Try it: Retype only what runs from the line that contains "- Tạo một dãy" through the last line of the listing below, both lines included.

Extracted information:
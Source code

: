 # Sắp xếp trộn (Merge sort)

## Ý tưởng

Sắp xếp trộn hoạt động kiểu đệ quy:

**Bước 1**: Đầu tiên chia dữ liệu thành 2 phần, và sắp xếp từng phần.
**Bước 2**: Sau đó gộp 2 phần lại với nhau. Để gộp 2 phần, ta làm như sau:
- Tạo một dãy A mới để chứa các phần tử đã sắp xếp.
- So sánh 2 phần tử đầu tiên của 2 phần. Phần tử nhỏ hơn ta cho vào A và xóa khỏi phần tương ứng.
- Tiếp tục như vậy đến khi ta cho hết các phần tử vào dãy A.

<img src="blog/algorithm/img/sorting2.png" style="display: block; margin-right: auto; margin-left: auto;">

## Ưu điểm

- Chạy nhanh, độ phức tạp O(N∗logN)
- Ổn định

Result of this task:
- Tạo một dãy A mới để chứa các phần tử đã sắp xếp.
- So sánh 2 phần tử đầu tiên của 2 phần. Phần tử nhỏ hơn ta cho vào A và xóa khỏi phần tương ứng.
- Tiếp tục như vậy đến khi ta cho hết các phần tử vào dãy A.

<img src="blog/algorithm/img/sorting2.png" style="display: block; margin-right: auto; margin-left: auto;">

## Ưu điểm

- Chạy nhanh, độ phức tạp O(N∗logN)
- Ổn định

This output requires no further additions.